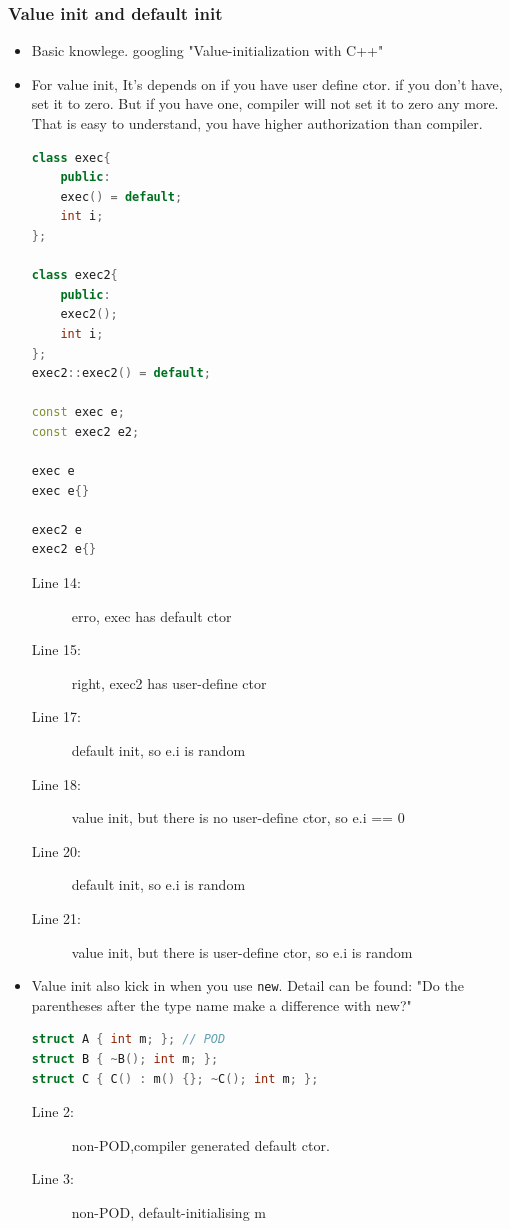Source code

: \documentclass[a4paper,11pt,twoside]{book}
\begin{document}
\subsubsection{Value init and default init}
\begin{itemize}
	\item Basic knowlege. googling "Value-initialization with C++"
	
	\item For value init, It's depends on if you have user define ctor. if you don't have, set it to zero. But if you have one, compiler will not set it to zero any more. That is easy to understand, you have higher authorization than compiler. 
	
\begin{lstlisting}[frame=single, language=c++]
class exec{
	public:
	exec() = default;
	int i;
};
	
class exec2{
	public:
	exec2();
	int i;
};
exec2::exec2() = default;
	
const exec e;      
const exec2 e2;    

exec e    
exec e{}  
	
exec2 e  
exec2 e{}  
\end{lstlisting}
\begin{description}
	\item[Line 14:] erro, exec has default ctor
	\item[Line 15:] right, exec2 has user-define ctor
	\item[Line 17:] default init, so e.i is random
	\item[Line 18:] value init, but there is no user-define ctor, so e.i == 0
	\item[Line 20:] default init, so e.i is random
	\item[Line 21:] value init, but there is user-define ctor, so e.i is random
\end{description}
	
	\item Value init also kick in when you use \texttt{new}. Detail can be found: "Do the parentheses after the type name make a difference with new?"
	
\begin{lstlisting}[frame=single, language=c++]
struct A { int m; }; // POD
struct B { ~B(); int m; }; 
struct C { C() : m() {}; ~C(); int m; }; 
\end{lstlisting}
\begin{description}
	\item[Line 2:] non-POD,compiler generated default ctor.
	\item[Line 3:] non-POD, default-initialising m
\end{description}
	

\end{itemize}
\end{document}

========================

### About this exercise
Please print the material exactly as given above, omitting the pictures.

### Exercise output
Source code

: \documentclass[a4paper,11pt,twoside]{book}
\begin{document}
\subsubsection{Value init and default init}
\begin{itemize}
	\item Basic knowlege. googling "Value-initialization with C++"
	
	\item For value init, It's depends on if you have user define ctor. if you don't have, set it to zero. But if you have one, compiler will not set it to zero any more. That is easy to understand, you have higher authorization than compiler. 
	
\begin{lstlisting}[frame=single, language=c++]
class exec{
	public:
	exec() = default;
	int i;
};
	
class exec2{
	public:
	exec2();
	int i;
};
exec2::exec2() = default;
	
const exec e;      
const exec2 e2;    

exec e    
exec e{}  
	
exec2 e  
exec2 e{}  
\end{lstlisting}
\begin{description}
	\item[Line 14:] erro, exec has default ctor
	\item[Line 15:] right, exec2 has user-define ctor
	\item[Line 17:] default init, so e.i is random
	\item[Line 18:] value init, but there is no user-define ctor, so e.i == 0
	\item[Line 20:] default init, so e.i is random
	\item[Line 21:] value init, but there is user-define ctor, so e.i is random
\end{description}
	
	\item Value init also kick in when you use \texttt{new}. Detail can be found: "Do the parentheses after the type name make a difference with new?"
	
\begin{lstlisting}[frame=single, language=c++]
struct A { int m; }; // POD
struct B { ~B(); int m; }; 
struct C { C() : m() {}; ~C(); int m; }; 
\end{lstlisting}
\begin{description}
	\item[Line 2:] non-POD,compiler generated default ctor.
	\item[Line 3:] non-POD, default-initialising m
\end{description}
	

\end{itemize}
\end{document}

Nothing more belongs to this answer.